Het verraste dan ook niet dat Luiz Inácio Lula da Silva, de beoogd presidentskandidaat voor arbeiderspartij PT, begin deze maand een gewaagd idee aan zijn achterban poogde te verkopen door in te spelen op dit laatste sentiment. Bij de introductie van een gemeenschappelijke munt in Zuid-Amerika ‘’zijn we niet langer afhankelijk van de dollar’, aldus Lula’s onderbouwing.

Voordelen

Is een gemeenschappelijke munt voor Zuid Amerika of een deel ervan een goed idee? Monetaire unies brengen voordelen met zich mee. Zo zorgt het introduceren van een munt ervoor dat bij grensoverschrijdende handel de kosten van het omwisselen van valuta verdwijnen, evenals het financiële risico van tussentijdse valutaschommelingen. Daling van deze handelskosten stimuleert de onderlinge handel, wat voor welvaartswinst zorgt. Daarnaast is een valuta die in veel landen gebruikt wordt couranter dan een munt die ’slechts’ in een enkel land gangbaar is. Het is goedkoper om beleggers aan te trekken bij het uitgeven van schuldpapier in een valuta die in meerdere landen gangbaar is. Dit is het voordeel waar Lula aan refereerde in zijn toespraak.

Nadelen

Maar tegenover deze voordelen staan nadelen. Het belangrijkste nadeel is het opgeven van het eigen monetaire beleid, inclusief het wisselkoersbeleid. Dit is problematisch als de economische structuur van de deelnemende landen van elkaar verschillen. Neem het voorbeeld van twee landen waarvan één land gas exporteert en het andere land juist gas moet importeren. Bij gasprijsstijgingen leidt het gas importerende land welvaartsverlies, terwijl het gas exporterende landen juist extra geld binnen krijgt.
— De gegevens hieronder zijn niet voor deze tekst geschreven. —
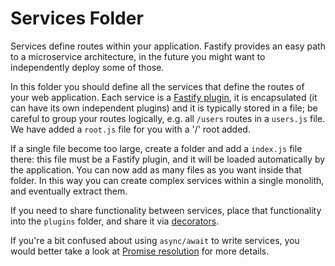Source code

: # Services Folder

Services define routes within your application. Fastify provides an
easy path to a microservice architecture, in the future you might want
to independently deploy some of those.

In this folder you should define all the services that define the routes
of your web application.
Each service is a [Fastify
plugin](https://www.fastify.io/dcs/latest/Plugins/), it is
encapsulated (it can have its own independent plugins) and it is
typically stored in a file; be careful to group your routes logically,
e.g. all `/users` routes in a `users.js` file. We have added
a `root.js` file for you with a '/' root added.

If a single file become too large, create a folder and add a `index.js` file there:
this file must be a Fastify plugin, and it will be loaded automatically
by the application. You can now add as many files as you want inside that folder.
In this way you can create complex services within a single monolith,
and eventually extract them.

If you need to share functionality between services, place that
functionality into the `plugins` folder, and share it via
[decorators](https://www.fastify.io/docs/latest/Decorators/).

If you're a bit confused about using `async/await` to write services, you would
better take a look at [Promise resolution](https://www.fastify.io/docs/latest/Routes/#promise-resolution) for more details.
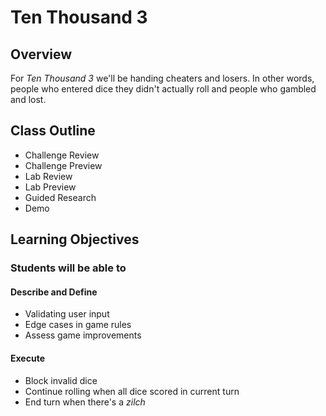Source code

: # Ten Thousand 3

## Overview

For _Ten Thousand 3_ we'll be handing cheaters and losers. In other words, people who entered dice they didn't actually roll and people who gambled and lost.

## Class Outline

<!-- To Be Completed By Instructor -->
- Challenge Review
- Challenge Preview
- Lab Review
- Lab Preview
- Guided Research
- Demo

## Learning Objectives

### Students will be able to

#### Describe and Define

- Validating user input
- Edge cases in game rules
- Assess game improvements

#### Execute

- Block invalid dice
- Continue rolling when all dice scored in current turn
- End turn when there's a _zilch_
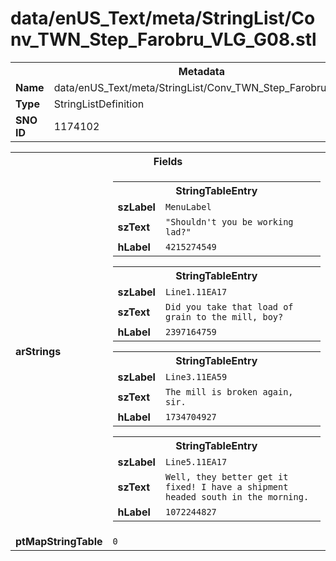 <h1>data/enUS_Text/meta/StringList/Conv_TWN_Step_Farobru_VLG_G08.stl</h1><table><tr><th colspan="100%">Metadata</th></tr><tr><td><b>Name</b></td><td>data/enUS_Text/meta/StringList/Conv_TWN_Step_Farobru_VLG_G08.stl</td></tr><tr><td><b>Type</b></td><td>StringListDefinition</td></tr><tr><td><b>SNO ID</b></td><td>1174102</td></tr></table>

<table><tr><th colspan="100%">Fields</th></tr><tr><td><b>arStrings</b></td><td><table><tr><th colspan="100%">StringTableEntry</th></tr><tr><td><b>szLabel</b></td><td><code>MenuLabel</code></td></tr><tr><td><b>szText</b></td><td><code>"Shouldn't you be working lad?"</code></td></tr><tr><td><b>hLabel</b></td><td><code>4215274549</code></td></tr></table>


<table><tr><th colspan="100%">StringTableEntry</th></tr><tr><td><b>szLabel</b></td><td><code>Line1.11EA17</code></td></tr><tr><td><b>szText</b></td><td><code>Did you take that load of grain to the mill, boy?</code></td></tr><tr><td><b>hLabel</b></td><td><code>2397164759</code></td></tr></table>


<table><tr><th colspan="100%">StringTableEntry</th></tr><tr><td><b>szLabel</b></td><td><code>Line3.11EA59</code></td></tr><tr><td><b>szText</b></td><td><code>The mill is broken again, sir.</code></td></tr><tr><td><b>hLabel</b></td><td><code>1734704927</code></td></tr></table>


<table><tr><th colspan="100%">StringTableEntry</th></tr><tr><td><b>szLabel</b></td><td><code>Line5.11EA17</code></td></tr><tr><td><b>szText</b></td><td><code>Well, they better get it fixed! I have a shipment headed south in the morning.</code></td></tr><tr><td><b>hLabel</b></td><td><code>1072244827</code></td></tr></table>


</td></tr><tr><td><b>ptMapStringTable</b></td><td><code>0</code></td></tr></table>

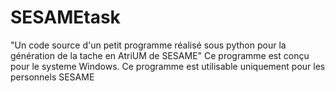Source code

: # SESAMEtask
"Un code source d'un petit programme réalisé sous python pour la génération de la tache en AtriUM de SESAME"
Ce programme est conçu pour le systeme Windows.
Ce programme est utilisable uniquement pour les personnels SESAME
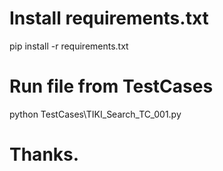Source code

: # Install requirements.txt
pip install -r requirements.txt

# Run file from TestCases
python TestCases\TIKI_Search_TC_001.py

# Thanks.
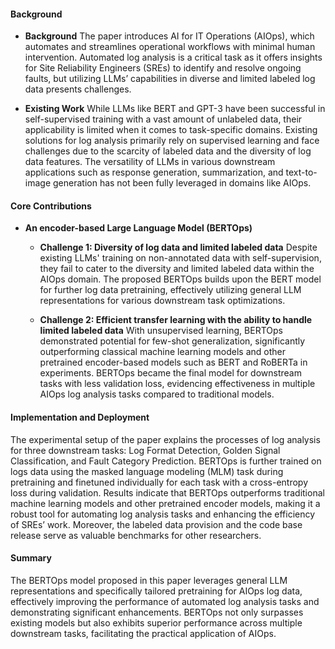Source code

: #### Background
- **Background**
    The paper introduces AI for IT Operations (AIOps), which automates and streamlines operational workflows with minimal human intervention. Automated log analysis is a critical task as it offers insights for Site Reliability Engineers (SREs) to identify and resolve ongoing faults, but utilizing LLMs’ capabilities in diverse and limited labeled log data presents challenges.

- **Existing Work**
    While LLMs like BERT and GPT-3 have been successful in self-supervised training with a vast amount of unlabeled data, their applicability is limited when it comes to task-specific domains. Existing solutions for log analysis primarily rely on supervised learning and face challenges due to the scarcity of labeled data and the diversity of log data features. The versatility of LLMs in various downstream applications such as response generation, summarization, and text-to-image generation has not been fully leveraged in domains like AIOps.

#### Core Contributions
  - **An encoder-based Large Language Model (BERTOps)**
      - **Challenge 1: Diversity of log data and limited labeled data**
          Despite existing LLMs' training on non-annotated data with self-supervision, they fail to cater to the diversity and limited labeled data within the AIOps domain. The proposed BERTOps builds upon the BERT model for further log data pretraining, effectively utilizing general LLM representations for various downstream task optimizations.

      - **Challenge 2: Efficient transfer learning with the ability to handle limited labeled data**
          With unsupervised learning, BERTOps demonstrated potential for few-shot generalization, significantly outperforming classical machine learning models and other pretrained encoder-based models such as BERT and RoBERTa in experiments. BERTOps became the final model for downstream tasks with less validation loss, evidencing effectiveness in multiple AIOps log analysis tasks compared to traditional models.

#### Implementation and Deployment
The experimental setup of the paper explains the processes of log analysis for three downstream tasks: Log Format Detection, Golden Signal Classification, and Fault Category Prediction. BERTOps is further trained on logs data using the masked language modeling (MLM) task during pretraining and finetuned individually for each task with a cross-entropy loss during validation. Results indicate that BERTOps outperforms traditional machine learning models and other pretrained encoder models, making it a robust tool for automating log analysis tasks and enhancing the efficiency of SREs’ work. Moreover, the labeled data provision and the code base release serve as valuable benchmarks for other researchers.

#### Summary
The BERTOps model proposed in this paper leverages general LLM representations and specifically tailored pretraining for AIOps log data, effectively improving the performance of automated log analysis tasks and demonstrating significant enhancements. BERTOps not only surpasses existing models but also exhibits superior performance across multiple downstream tasks, facilitating the practical application of AIOps.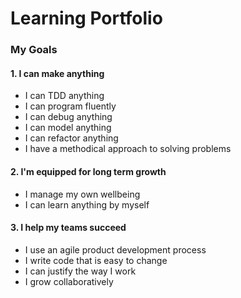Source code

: # Learning Portfolio

### My Goals
#### 1. I can make anything
- I can TDD anything
- I can program fluently
- I can debug anything
- I can model anything
- I can refactor anything
- I have a methodical approach to solving problems
#### 2. I'm equipped for long term growth
- I manage my own wellbeing
- I can learn anything by myself
#### 3. I help my teams succeed
- I use an agile product development process
- I write code that is easy to change
- I can justify the way I work
- I grow collaboratively
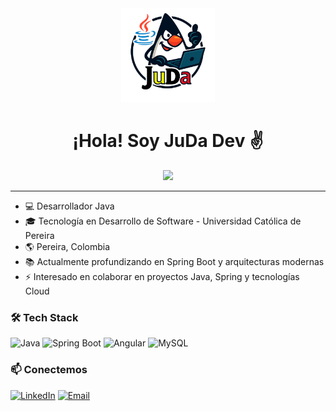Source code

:<div align="center">
  <picture>
    <img src="https://github.com/juda-dev/juda-dev/blob/main/LogoJuDaDEV.png?raw=true" width="150"/>
  </picture>
  
  # ¡Hola! Soy JuDa Dev ✌️
  <picture>
  <img src="https://readme-typing-svg.herokuapp.com/?lines=Java+Developer;Siempre+Aprendiendo!&font=Fira%20Code&center=true&width=380&height=50&color=f75c7e&vCenter=true&size=20&pause=1000">
    </picture>
</div>

---

- 💻 Desarrollador Java
- 🎓 Tecnología en Desarrollo de Software - Universidad Católica de Pereira
- 🌎 Pereira, Colombia
- 📚 Actualmente profundizando en Spring Boot y arquitecturas modernas
- ⚡ Interesado en colaborar en proyectos Java, Spring y tecnologías Cloud

### 🛠️ Tech Stack

<picture>
  <img src="https://img.shields.io/badge/Java-ED8B00?style=flat-square&logo=openjdk&logoColor=white" alt="Java"/>
</picture>
<picture>
  <img src="https://img.shields.io/badge/Spring_Boot-6DB33F?style=flat-square&logo=spring-boot&logoColor=white" alt="Spring Boot"/>
</picture>
<picture>
  <img src="https://img.shields.io/badge/Angular-DD0031?style=flat-square&logo=angular&logoColor=white" alt="Angular"/>
</picture>
<picture>
  <img src="https://img.shields.io/badge/MySQL-4479A1?style=flat-square&logo=mysql&logoColor=white" alt="MySQL"/>
</picture>

### 📫 Conectemos

[![LinkedIn](https://img.shields.io/badge/-LinkedIn-0077B5?style=flat-square&logo=linkedin&logoColor=white)](https://linkedin.com/in/judadev)
[![Email](https://img.shields.io/badge/-Email-D14836?style=flat-square&logo=gmail&logoColor=white)](mailto:juandavidvallecilla@hotmail.com)
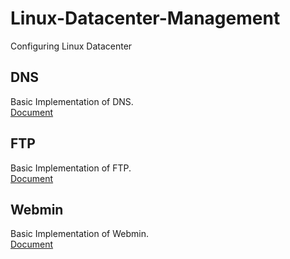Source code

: # Linux-Datacenter-Management

Configuring Linux Datacenter

## DNS
  Basic Implementation of DNS. \
  [Document](/DNS) 

  
## FTP
  Basic Implementation of FTP. \
  [Document](/FTP) 

## Webmin
  Basic Implementation of Webmin. \
  [Document](/Webmin) 
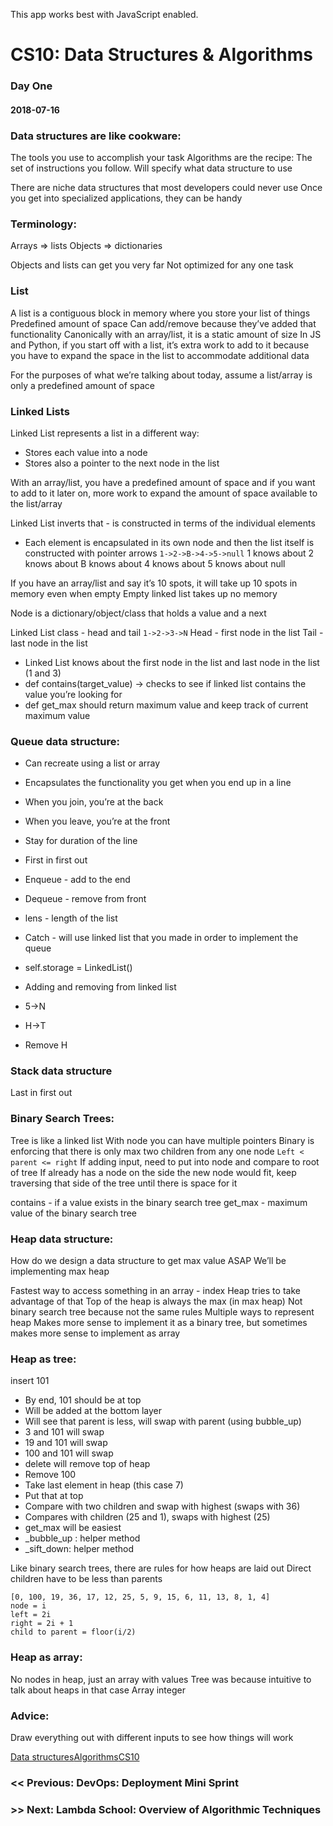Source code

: This app works best with JavaScript enabled.

# CS10: Data Structures & Algorithms

### Day One

#### 2018-07-16

### Data structures are like cookware:

The tools you use to accomplish your task Algorithms are the recipe: The set of instructions you follow. Will specify what data structure to use

There are niche data structures that most developers could never use Once you get into specialized applications, they can be handy

### Terminology:

Arrays =&gt; lists Objects =&gt; dictionaries

Objects and lists can get you very far Not optimized for any one task

### List

A list is a contiguous block in memory where you store your list of things Predefined amount of space Can add/remove because they’ve added that functionality Canonically with an array/list, it is a static amount of size In JS and Python, if you start off with a list, it’s extra work to add to it because you have to expand the space in the list to accommodate additional data

For the purposes of what we’re talking about today, assume a list/array is only a predefined amount of space

### Linked Lists

Linked List represents a list in a different way:

- Stores each value into a node
- Stores also a pointer to the next node in the list

With an array/list, you have a predefined amount of space and if you want to add to it later on, more work to expand the amount of space available to the list/array

Linked List inverts that - is constructed in terms of the individual elements

- Each element is encapsulated in its own node and then the list itself is constructed with pointer arrows `1->2->B->4->5->null` 1 knows about 2 knows about B knows about 4 knows about 5 knows about null

If you have an array/list and say it’s 10 spots, it will take up 10 spots in memory even when empty Empty linked list takes up no memory

Node is a dictionary/object/class that holds a value and a next

Linked List class - head and tail `1->2->3->N` Head - first node in the list Tail - last node in the list

- Linked List knows about the first node in the list and last node in the list (1 and 3)
- def contains(target_value) -&gt; checks to see if linked list contains the value you’re looking for
- def get_max should return maximum value and keep track of current maximum value

### Queue data structure:

- Can recreate using a list or array

- Encapsulates the functionality you get when you end up in a line

- When you join, you’re at the back

- When you leave, you’re at the front

- Stay for duration of the line

- First in first out

- Enqueue - add to the end

- Dequeue - remove from front

- lens - length of the list

- Catch - will use linked list that you made in order to implement the queue

- self.storage = LinkedList()

- Adding and removing from linked list

- 5-&gt;N

- H-&gt;T

- Remove H

### Stack data structure

Last in first out

### Binary Search Trees:

Tree is like a linked list With node you can have multiple pointers Binary is enforcing that there is only max two children from any one node `Left < parent <= right` If adding input, need to put into node and compare to root of tree If already has a node on the side the new node would fit, keep traversing that side of the tree until there is space for it

contains - if a value exists in the binary search tree get_max - maximum value of the binary search tree

### Heap data structure:

How do we design a data structure to get max value ASAP We’ll be implementing max heap

Fastest way to access something in an array - index Heap tries to take advantage of that Top of the heap is always the max (in max heap) Not binary search tree because not the same rules Multiple ways to represent heap Makes more sense to implement it as a binary tree, but sometimes makes more sense to implement as array

### Heap as tree:

insert 101

- By end, 101 should be at top
- Will be added at the bottom layer
- Will see that parent is less, will swap with parent (using bubble_up)
- 3 and 101 will swap
- 19 and 101 will swap
- 100 and 101 will swap
- delete will remove top of heap
- Remove 100
- Take last element in heap (this case 7)
- Put that at top
- Compare with two children and swap with highest (swaps with 36)
- Compares with children (25 and 1), swaps with highest (25)
- get_max will be easiest
- \_bubble_up : helper method
- \_sift_down: helper method

Like binary search trees, there are rules for how heaps are laid out Direct children have to be less than parents

    [0, 100, 19, 36, 17, 12, 25, 5, 9, 15, 6, 11, 13, 8, 1, 4]
    node = i
    left = 2i
    right = 2i + 1
    child to parent = floor(i/2)

### Heap as array:

No nodes in heap, just an array with values Tree was because intuitive to talk about heaps in that case Array integer

### Advice:

Draw everything out with different inputs to see how things will work

[Data structures](../tags/data%20structures/index.html)[Algorithms](../tags/algorithms/index.html)[CS10](../tags/cs10/index.html)

### &lt;&lt; Previous: DevOps: Deployment Mini Sprint

### &gt;&gt; Next: Lambda School: Overview of Algorithmic Techniques
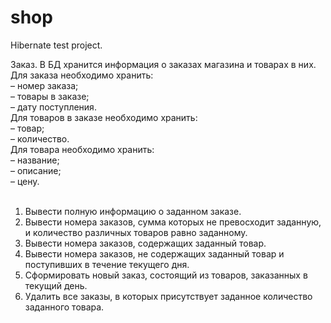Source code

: # shop
Hibernate test project.

Заказ. В БД хранится информация о заказах магазина и товарах в них.<br />
Для заказа необходимо хранить:<br />
– номер заказа;<br />
– товары в заказе;<br />
– дату поступления.<br />
Для товаров в заказе необходимо хранить:<br />
– товар;<br />
– количество.<br />
Для товара необходимо хранить:<br />
– название;<br />
– описание;<br />
– цену.<br />
<br />
1) Вывести полную информацию о заданном заказе.<br />
2) Вывести номера заказов, сумма которых не превосходит заданную, и количество различных товаров равно заданному.<br />
3) Вывести номера заказов, содержащих заданный товар.<br />
4) Вывести номера заказов, не содержащих заданный товар и поступивших в течение текущего дня.<br />
5) Сформировать новый заказ, состоящий из товаров, заказанных в текущий день.<br />
6) Удалить все заказы, в которых присутствует заданное количество заданного товара.<br />
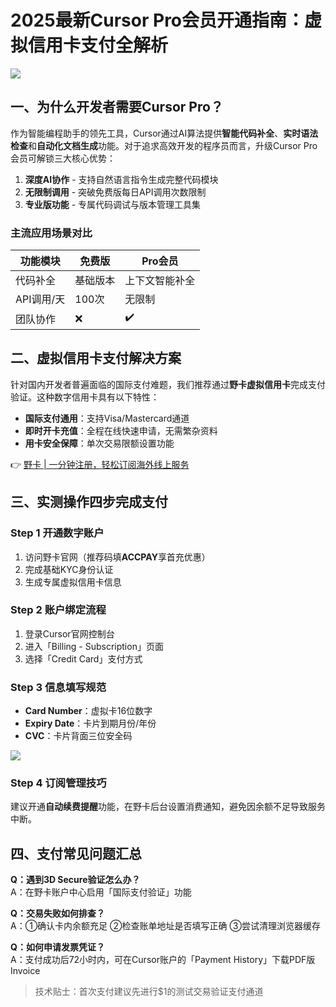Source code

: # 2025最新Cursor Pro会员开通指南：虚拟信用卡支付全解析

![](https://bbtdd.com/wp-content/uploads/img/03681666641.webp)

## 一、为什么开发者需要Cursor Pro？
作为智能编程助手的领先工具，Cursor通过AI算法提供**智能代码补全**、**实时语法检查**和**自动化文档生成**功能。对于追求高效开发的程序员而言，升级Cursor Pro会员可解锁三大核心优势：

1. **深度AI协作** - 支持自然语言指令生成完整代码模块
2. **无限制调用** - 突破免费版每日API调用次数限制
3. **专业版功能** - 专属代码调试与版本管理工具集

### 主流应用场景对比
| 功能模块       | 免费版    | Pro会员    |
|----------------|-----------|------------|
| 代码补全       | 基础版本  | 上下文智能补全 |
| API调用/天     | 100次     | 无限制      |
| 团队协作       | ❌         | ✔️          |

## 二、虚拟信用卡支付解决方案
针对国内开发者普遍面临的国际支付难题，我们推荐通过**野卡虚拟信用卡**完成支付验证。这种数字信用卡具有以下特性：

- **国际支付通用**：支持Visa/Mastercard通道
- **即时开卡充值**：全程在线快速申请，无需繁杂资料
- **用卡安全保障**：单次交易限额设置功能

👉 [野卡 | 一分钟注册，轻松订阅海外线上服务](https://bbtdd.com/yeka)

## 三、实测操作四步完成支付
### Step 1 开通数字账户
1. 访问野卡官网（推荐码填**ACCPAY**享首充优惠）
2. 完成基础KYC身份认证
3. 生成专属虚拟信用卡信息

### Step 2 账户绑定流程
1. 登录Cursor官网控制台
2. 进入「Billing - Subscription」页面
3. 选择「Credit Card」支付方式

### Step 3 信息填写规范
- **Card Number**：虚拟卡16位数字
- **Expiry Date**：卡片到期月份/年份
- **CVC**：卡片背面三位安全码

![](https://bbtdd.com/wp-content/uploads/img/9923194074.webp)

### Step 4 订阅管理技巧
建议开通**自动续费提醒**功能，在野卡后台设置消费通知，避免因余额不足导致服务中断。

## 四、支付常见问题汇总
**Q：遇到3D Secure验证怎么办？**  
A：在野卡账户中心启用「国际支付验证」功能

**Q：交易失败如何排查？**  
A：①确认卡内余额充足 ②检查账单地址是否填写正确 ③尝试清理浏览器缓存

**Q：如何申请发票凭证？**  
A：支付成功后72小时内，可在Cursor账户的「Payment History」下载PDF版Invoice

> 技术贴士：首次支付建议先进行$1的测试交易验证支付通道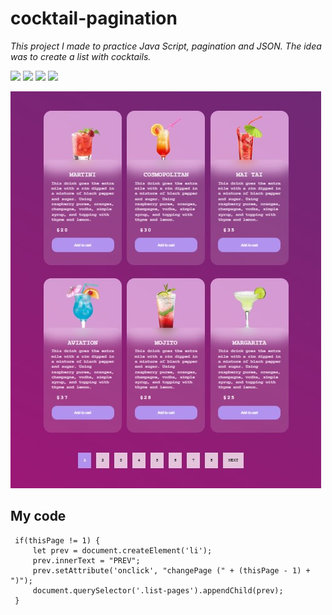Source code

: # cocktail-pagination

*This project I made to practice Java Script, pagination and JSON. The idea was to create a list with cocktails.*

![](https://img.shields.io/badge/-HTML-FB6D3A)
![](https://img.shields.io/badge/-CSS-FB6D3A)
![](https://img.shields.io/badge/-JavaScript-FB6D3A)
![](https://img.shields.io/badge/-JSON-FB6D3A)

![my-project-photo](/image-pagination.jpg)

## My code


     if(thisPage != 1) {
         let prev = document.createElement('li');
         prev.innerText = "PREV";
         prev.setAttribute('onclick', "changePage (" + (thisPage - 1) + ")");
         document.querySelector('.list-pages').appendChild(prev);
     }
In een monetaire unie met deze twee landen komt de gemeenschappelijke centrale bank voor een dilemma te staan. Enerzijds moet de rente omlaag om de economie van land 1 te stimuleren. Anderzijds moet de rente juist omhoog om oververhitting van de economie van land 2 te voorkomen. Daarnaast zou het land 1 goed uitkomen als de gemeenschappelijke munt voor het buitenland goedkoper wordt, want dan kan de export groeien. Land 2 heeft in haar strijd tegen oververhitting juist behoefte aan een duurdere munt, want daarmee neemt de importinflatie af.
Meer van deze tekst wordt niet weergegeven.